▸ **PROBLEM STATEMENT**
If a line in the records below contains "lightgray", copy that line.
··· ENTRIES SHOWN ···
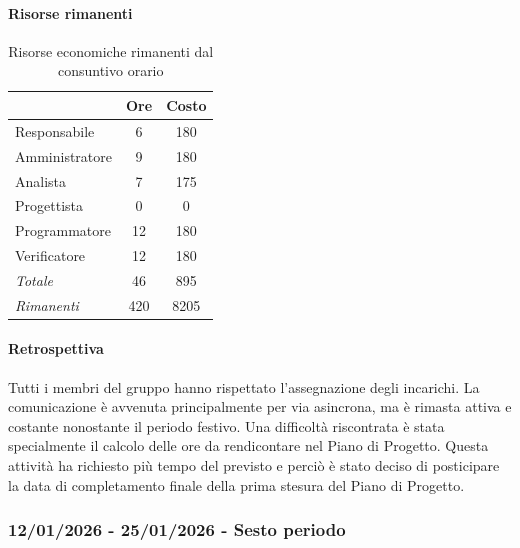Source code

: \documentclass[a4paper,12pt]{article}
\begin{document}
            \paragraph{Risorse rimanenti}
                \begin{table}[H]
                \centering
                \begin{tabular}{|l|c|c|}
                \hline
                    \rowcolor{lightgray}{\textbf{Ruolo}} & {\textbf{Ore}} & {\textbf{Costo}}\\
                \hline
                    Responsabile & 6 & 180\\
                \hline
                    Amministratore & 9 & 180\\
                \hline
                    Analista & 7 & 175\\
                \hline
                    Progettista & 0 & 0\\
                \hline
                    Programmatore & 12 & 180\\
                \hline
                    Verificatore & 12 & 180\\
                \hline
                    \rowcolor{lightgray}\textit{Totale} & 46 & 895\\
                \hline
                    \rowcolor{lightgray}\textit{Rimanenti} & 420 & 8205\\
                \hline
                \end{tabular}
                \caption{Risorse economiche rimanenti dal consuntivo orario}
                \end{table}
                
            \paragraph{Retrospettiva}
            Tutti i membri del gruppo hanno rispettato l'assegnazione degli incarichi. La comunicazione è avvenuta principalmente per via asincrona, ma è rimasta attiva e costante nonostante il periodo festivo. Una difficoltà riscontrata è stata specialmente il calcolo delle ore da rendicontare nel Piano di Progetto. Questa attività ha richiesto più tempo del previsto e perciò è stato deciso di posticipare la data di completamento finale della prima stesura del Piano di Progetto.

        \subsubsection{12/01/2026 - 25/01/2026 - Sesto periodo}
\end{document}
···
▸ **ANSWER BOX**
                    \rowcolor{lightgray}{\textbf{Ruolo}} & {\textbf{Ore}} & {\textbf{Costo}}\\
                    \rowcolor{lightgray}\textit{Totale} & 46 & 895\\
                    \rowcolor{lightgray}\textit{Rimanenti} & 420 & 8205\\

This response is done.